>>>

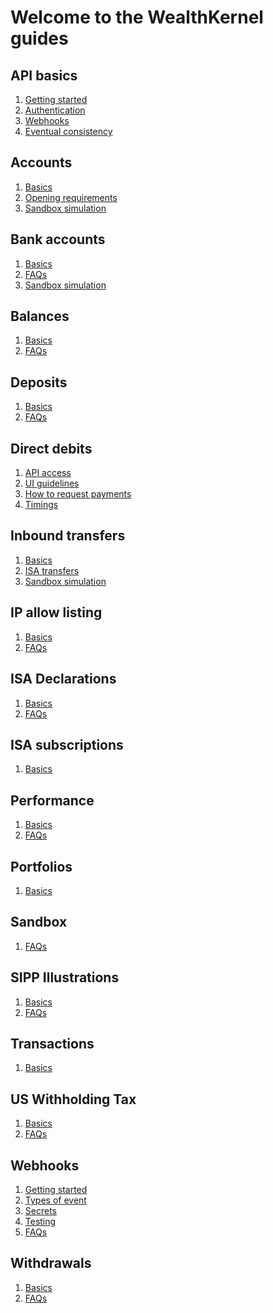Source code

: # Welcome to the WealthKernel guides

## API basics

1. <a href="/docs/api/docs/help/GettingStarted.md">Getting started</a>
2. <a href="/docs/api/docs/help/Authentication.md">Authentication</a>
3. <a href="/docs/api/docs/help/Webhooks.md">Webhooks</a>
4. <a href="/docs/api/docs/help/EventualConsistency.md">Eventual consistency</a>

## Accounts

1. [Basics](./accounts/Basics.md)
2. [Opening requirements](./accounts/Opening-Requirements.md)
3. [Sandbox simulation](./accounts/Sandbox-Simulation.md)

## Bank accounts

1. [Basics](./bank-accounts/Basics.md)
2. [FAQs](./bank-accounts/FAQs.md)
3. [Sandbox simulation](./bank-accounts/Sandbox-Simulation.md)

## Balances

1. [Basics](./balances/Basics.md)
2. [FAQs](./balances/FAQs.md)

## Deposits

1. [Basics](./deposits/Basics.md)
2. [FAQs](./deposits/FAQs.md)

## Direct debits

1. [API access](./direct-debits/Api-Access.md)
2. [UI guidelines](./direct-debits/UI-Guidelines.md)
3. [How to request payments](./direct-debits/How-To-Request-Payments.md)
4. [Timings](./direct-debits/Timings.md)

## Inbound transfers

1. [Basics](./inbound-transfers/Basics.md)
2. [ISA transfers](./inbound-transfers/ISA-Transfers.md)
3. [Sandbox simulation](./inbound-transfers/Sandbox-Simulation.md)

## IP allow listing

1. [Basics](./ip-allow-listing/Basics.md)
2. [FAQs](./ip-allow-listing/FAQs.md)

## ISA Declarations

1. [Basics](./isa-declarations/Basics.md)
2. [FAQs](./isa-declarations/FAQs.md)

## ISA subscriptions

1. [Basics](./isa-subscriptions/Basics.md)

## Performance

1. [Basics](./performance/Basics.md)
2. [FAQs](./performance/FAQs.md)

## Portfolios

1. [Basics](./portfolios/Basics.md)

## Sandbox

1. [FAQs](./sandbox/Sandbox-FAQ.md)

## SIPP Illustrations

1. [Basics](./sipp-illustrations/Basics.md)
2. [FAQs](./sipp-illustrations/FAQs.md)

## Transactions

1. [Basics](./transactions/Basics.md)

## US Withholding Tax

1. [Basics](./us-withholding-tax/Basics.md)
2. [FAQs](./us-withholding-tax/FAQs.md)

## Webhooks

1. [Getting started](./webhooks/Getting-Started.md)
2. [Types of event](./webhooks/Event-Types.md)
3. [Secrets](./webhooks/Secrets.md)
4. [Testing](./webhooks/Testing.md)
5. [FAQs](./webhooks/FAQs.md)

## Withdrawals

1. [Basics](./withdrawals/Basics.md)
1. [FAQs](./withdrawals/FAQs.md)
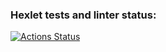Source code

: ### Hexlet tests and linter status:
[![Actions Status](https://github.com/Yekku/backend-project-46/workflows/hexlet-check/badge.svg)](https://github.com/Yekku/backend-project-46/actions)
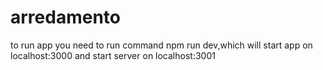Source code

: # arredamento
to run app you need to run command npm run dev,which will start app on localhost:3000 and start server on localhost:3001
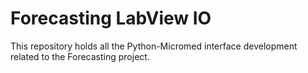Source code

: # Forecasting LabView IO

This repository holds all the Python-Micromed interface development related to the Forecasting project.
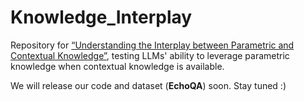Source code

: # Knowledge_Interplay
 Repository  for [“Understanding the Interplay between Parametric and Contextual Knowledge”](https://arxiv.link), testing LLMs' ability to leverage parametric knowledge when contextual knowledge is available.

We will release our code and dataset (**EchoQA**) soon. Stay tuned :)
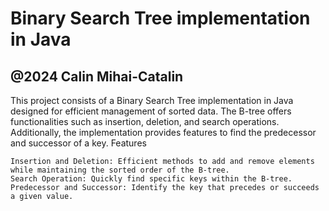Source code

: # Binary Search Tree implementation in Java

@2024 Calin Mihai-Catalin
--------------------------------------------------------------------------------

This project consists of a Binary Search Tree implementation in Java designed for efficient management of sorted data. The B-tree offers functionalities such as insertion, deletion, and search operations. Additionally, the implementation provides features to find the predecessor and successor of a key.
Features

    Insertion and Deletion: Efficient methods to add and remove elements while maintaining the sorted order of the B-tree.
    Search Operation: Quickly find specific keys within the B-tree.
    Predecessor and Successor: Identify the key that precedes or succeeds a given value.
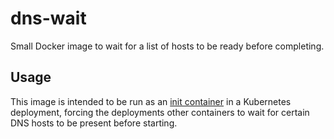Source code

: # dns-wait

Small Docker image to wait for a list of hosts to be ready before completing.

## Usage

This image is intended to be run as an [init
container](https://kubernetes.io/docs/concepts/workloads/pods/init-containers/)
in a Kubernetes deployment, forcing the deployments other containers to wait
for certain DNS hosts to be present before starting.
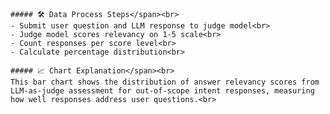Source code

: 
    ##### 🛠️ Data Process Steps</span><br>
    - Submit user question and LLM response to judge model<br>
    - Judge model scores relevancy on 1-5 scale<br>
    - Count responses per score level<br>
    - Calculate percentage distribution<br>

    ##### 📈 Chart Explanation</span><br>
    This bar chart shows the distribution of answer relevancy scores from LLM-as-judge assessment for out-of-scope intent responses, measuring how well responses address user questions.<br>
    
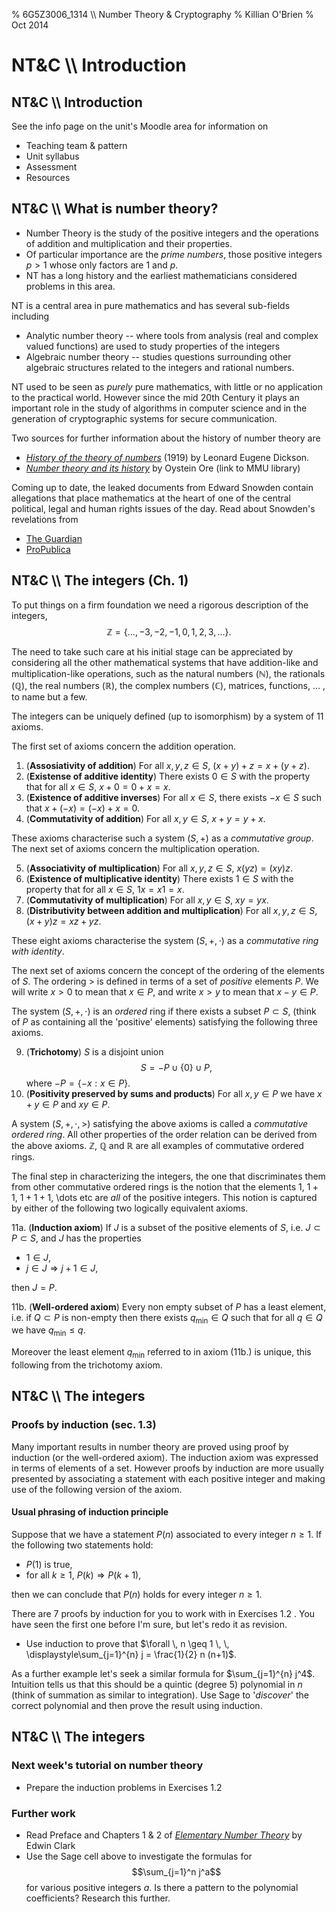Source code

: % 6G5Z3006_1314 \\\\ Number Theory & Cryptography
% Killian O'Brien
% Oct 2014

# NT&C \\\\ Introduction

## NT&C \\\\ Introduction
See the info page on the unit's Moodle area for information on 

* Teaching team & pattern
* Unit syllabus
* Assessment
* Resources

## NT&C \\\\ What is number theory?

* Number Theory is the study of the positive integers and the operations of addition and multiplication and their properties.
* Of particular importance are the *prime numbers*, those positive integers $p>1$ whose only factors are 1 and $p$. 
* NT has a long history and the earliest mathematicians considered problems in this area. 

NT is a central area in pure mathematics and has several sub-fields including

* Analytic number theory -- where tools from analysis (real and complex valued functions) are used to study properties of the integers
* Algebraic number theory -- studies questions surrounding other algebraic structures related to the integers and rational numbers. 

NT used to be seen as *purely* pure mathematics, with little or no application to the practical world. However since the mid 20th Century it plays an important role in the study of algorithms in computer science and in the generation of cryptographic systems for secure communication.

Two sources for further information about the history of number theory are

* [*History of the theory of numbers*](http://openlibrary.org/books/OL6616242M/History_of_the_theory_of_numbers_...) (1919) by Leonard Eugene Dickson.
* [*Number theory and its history*](http://capitadiscovery.co.uk/mmu/items/1539085) by Oystein Ore (link to MMU library)


Coming up to date, the leaked documents from Edward Snowden contain allegations that place mathematics at the heart of one of the central political, legal and human rights issues of the day. Read about Snowden's revelations from 

* [The Guardian](http://www.theguardian.com/world/edward-snowden)
* [ProPublica](http://www.propublica.org/series/surveillance)

## NT&C \\\\ The integers (Ch. 1)
To put things on a firm foundation we need a rigorous description of the integers,
$$\mathbb{Z} = \left \{ \dots, -3, -2, -1, 0 , 1 , 2, 3, \dots \right \}.$$

The need to take such care at his initial stage can be appreciated by considering all the other mathematical systems that have addition-like and multiplication-like operations, such as the natural numbers ($\mathbb{N}$), the rationals ($\mathbb{Q}$), the real numbers ($\mathbb{R}$), the complex numbers ($\mathbb{C}$), matrices, functions, $\dots$ , to name but a few.

The integers can be uniquely defined (up to isomorphism) by a system of 11 axioms.

The first set of axioms concern the addition operation.

1. (**Assosiativity of addition**) For all $x,y,z \in S$, $(x+y)+z = x+ (y+z)$.
2. (**Existense of additive identity**) There exists $0 \in S$ with the property that for all $x \in S$, $x+0=0+x =x$.
3. (**Existence of additive inverses**) For all $x \in S$, there exists $-x \in S$ such that $x + (-x) = (-x) + x = 0$.
4. (**Commutativity of addition**) For all $x,y \in S$, $x+y = y+x$.

These axioms characterise such a system $(S, +)$ as a *commutative group*. The next set of axioms concern the multiplication operation.

5. (**Associativity of multiplication**) For all $x,y,z \in S$, $x(yz) = (xy)z$.
6. (**Existence of multiplicative identity**) There exists $1 \in S$ with the property that for all $x \in S$, $1x = x1 = x$. 
7. (**Commutativity of multiplication**) For all $x,y \in S$, $xy = yx$. 
8. (**Distributivity between addition and multiplication**) For all $x,y,z \in S$, $(x+y)z = xz + yz$.

These eight axioms characterise the system $(S, + , \cdot)$ as a *commutative ring with identity*. 

The next set of axioms concern the concept of the ordering of the elements of $S$. The ordering $>$ is defined in terms of a set of *positive* elements $P$. We will write $x>0$ to mean that $x \in P$, and write $x>y$ to mean that $x-y \in P$.

The system $(S, + , \cdot)$ is an *ordered* ring if there exists a subset $P \subset S$, (think of $P$ as containing all the 'positive' elements) satisfying the following three axioms.

9. (**Trichotomy**) $S$ is a disjoint union 
$$
S= -P \cup \{ 0 \} \cup P,
$$
where $-P=\{ -x : x \in P \}$.
10. (**Positivity preserved by sums and products**) For all $x,y \in P$ we have $x+y \in P$ and $xy \in P$.

A system $(S,+,\cdot,>)$ satisfying the above axioms is called a *commutative ordered ring*. All other properties of the order relation can be derived from the above axioms. $\mathbb{Z}$, $\mathbb{Q}$ and $\mathbb{R}$ are all examples of commutative ordered rings. 

The final step in characterizing the integers, the one that discriminates them from other commutative ordered rings is the notion that the elements $1$, $1+1$, $1+1+1$, \dots etc are *all* of the positive integers. This notion is captured by either of the following two logically equivalent axioms.

11a. (**Induction axiom**) If $J$ is a subset of the positive elements of $S$, i.e. $J \subset P \subset S$, and $J$ has the properties 
	
* $1 \in J$,
* $j \in J \Rightarrow j+1 \in J$,

then $J = P$. 

11b. (**Well-ordered axiom**) Every non empty subset of $P$ has a least element, i.e. if $Q \subset P$ is non-empty then there exists $q_{\text{min}} \in Q$ such that for all $q \in Q$ we have $q_{\text{min}} \leq q$.

Moreover the least element $q_{\text{min}}$ referred to in axiom (11b.) is unique, this following from the trichotomy axiom.

## NT&C \\\\ The integers 

### Proofs by induction (sec. 1.3)

Many important results in number theory are proved using proof by induction (or the well-ordered axiom). The induction axiom was expressed in terms of elements of a set. However proofs by induction are more usually presented by associating a statement with each positive integer and making use of the following version of the axiom.

#### Usual phrasing of induction principle
Suppose that we have a statement $P(n)$ associated to every integer $n \geq 1$. If the following two statements hold:

* $P(1)$ is true,
* for all $k \geq 1$, $P(k) \Rightarrow P(k+1)$,

then we can conclude that $P(n)$ holds for every integer $n \geq 1$.

There are 7 proofs by induction for you to work with in Exercises 1.2 . You have seen the first one before I'm sure, but let's redo it as revision.

* Use induction to prove that $\forall \, n \geq 1 \, \, \displaystyle\sum_{j=1}^{n} j = \frac{1}{2} n (n+1)$.

As a further example let's seek a similar formula for $\sum_{j=1}^{n} j^4$. Intuition tells us that this should be a quintic (degree 5) polynomial in $n$ (think of summation as similar to integration). Use Sage to '*discover*' the correct polynomial and then prove the result using induction.

<div class="compute"><script type="text/x-sage">
# define the summation function f and a general quintic g
var('a0, a1, a2, a3, a4, a5')
def f(m):
    return sum(i^4 for i in range(1,m+1))
def g(m):
    return a0 + a1*m + a2*m^2 + a3*m^3 + a4*m^4 + a5*m^5

# generate 6 equations in the 6 unknowns a0,...,a5
Eqs=[f(m) == g(m) for m in range(1,7)]

# solve these equations
# (solution_dict=True is a technical option to
# enable the use of the subs below)
sol=solve(Eqs, a0, a1, a2, a3, a4, a5, solution_dict=True)

# see the equations and soltion
show(Eqs)
show(sol)

# substitute the solution into the 
# general quintic and display it.
var('n')
show(g(n))
show(g(n).subs(sol[0]))
</script></div> 

## NT&C \\\\ The integers

### Next week's tutorial on number theory

* Prepare the induction problems in Exercises 1.2

### Further work
* Read Preface and Chapters 1 & 2 of [*Elementary Number Theory*](http://shell.cas.usf.edu/~wclark/elem_num_th_book.pdf) by Edwin Clark
* Use the Sage cell above to investigate the formulas for 
$$\sum_{j=1}^n j^a$$
for various positive integers $a$. Is there a pattern to the polynomial coefficients? Research this further. 





<!--- 
 <div class="compute"><script type="text/x-sage"><div class="compute"><script type="text/x-sage">
@interact
def tline(ep=slider(0.0001,4,0.1,0)):
          p=plot(sin(x), (x, 0, 2*pi));
          a=pi/2;
          u=a+ep;
          slope=(sin(u)-sin(a))/(u-a);
          q=plot(slope*(x-pi/2)+sin(pi/2), (x,0,2*pi), color='red');
          (p+q).show();
</script></div> </script></div> 


[`cloud.sagemath.com`](https://cloud.sagemath.com).
 --->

<<<

_Task to carry out:_
Between and including the line with "1. [Getting started](./webhooks/Getting-Started.md)" and the line with "### Hexlet tests", repeat every line exactly as it appears above, with pictures left out.

_Response to this task:_
1. [Getting started](./webhooks/Getting-Started.md)
2. [Types of event](./webhooks/Event-Types.md)
3. [Secrets](./webhooks/Secrets.md)
4. [Testing](./webhooks/Testing.md)
5. [FAQs](./webhooks/FAQs.md)

## Withdrawals

1. [Basics](./withdrawals/Basics.md)
1. [FAQs](./withdrawals/FAQs.md)
Source code

: ### Hexlet tests and linter status:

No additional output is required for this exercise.